"Hey woman, what's up?" "Not much, what's up with you?" "Well, the kids got some chicks for Easter and we just can't keep them all. Do you want them?" Note: two years ago I would have said yes right away. I've learned a little since then. " Hmmmm, what kind are they?" " Oh, I think they're leghorns. My aunt got them for the kids at Tractor Supply." I've learned some, but apparently not enough for this is how I acquired the fat uglies.
They were delivered during a nasty thunderstorm so the men just stashed them in the garage. The next morning, quarantine pen at the ready, I opened the box to find... not 7 leghorns, but 7 Cornish rocks.
Monster birds, fat uglies. I consoled myself with the fact that someone else had spent the time and cash to brood them. I only needed to finish them off and get them in the freezer. (With the help of Amos Lapp at Lapp's Meat Shop.)
Ugh. So why do I despise thee, O Cornish rocks? Thy greedy disposition and lack of heart and hale. Thy smelly presence and gaping maw. I just think they're gross, that's all.
We raised a handful last year, my first time raising meat birds. Along the way I discovered that these birds don't do well in the heat. They won't get up and go get a drink or find shade. They'll die where they are for lack of a drink with a fount not ten feet away.
Their legs give out under the terrific weight of their burgeoning breasts. They live to eat, following you with their greedy eyes like a bad Jesus portrait, mouths gaping...."Feed me Seymour!"

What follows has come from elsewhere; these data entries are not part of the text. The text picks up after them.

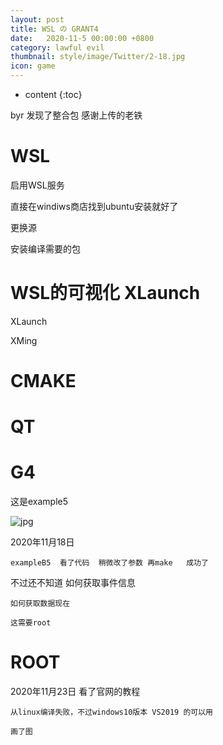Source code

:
 ```yaml
---
layout: post
title: WSL の GRANT4
date:   2020-11-5 00:00:00 +0800
category: lawful evil
thumbnail: style/image/Twitter/2-18.jpg
icon: game
---
```


* content
{:toc}

byr 发现了整合包   感谢上传的老铁


# WSL


启用WSL服务

直接在windiws商店找到ubuntu安装就好了

更换源  

安装编译需要的包


# WSL的可视化 XLaunch

XLaunch

XMing



# CMAKE










# QT








# G4


这是example5

![jpg](/myPage/style/image/G4.png)



2020年11月18日
    
    exampleB5  看了代码  稍微改了参数 再make   成功了


不过还不知道
    如何获取事件信息

    如何获取数据现在
 
    这需要root






# ROOT


2020年11月23日
    看了官网的教程

    从linux编译失败，不过windows10版本 VS2019 的可以用

    画了图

And they smell. When people emphatically state, "Ew! Chickens smell!" I am convinced it's because they've driven by a farm of these noxious birds.
So today, after approximately 10 weeks of loving care, I have delivered my fat uglies to Amos Lapp's shop, open Tues, Friday, and Saturday.
Yes, we could process them ourselves, but for $3 a chicken, Amos and his boys do a great job. I have also found myself to be a bit squeamish. The last time I processed them myself I found that I couldn't eat them. I cooked them, everyone else ate, but I stuck to the veggies at the table. So I guess those birds got the last word that time.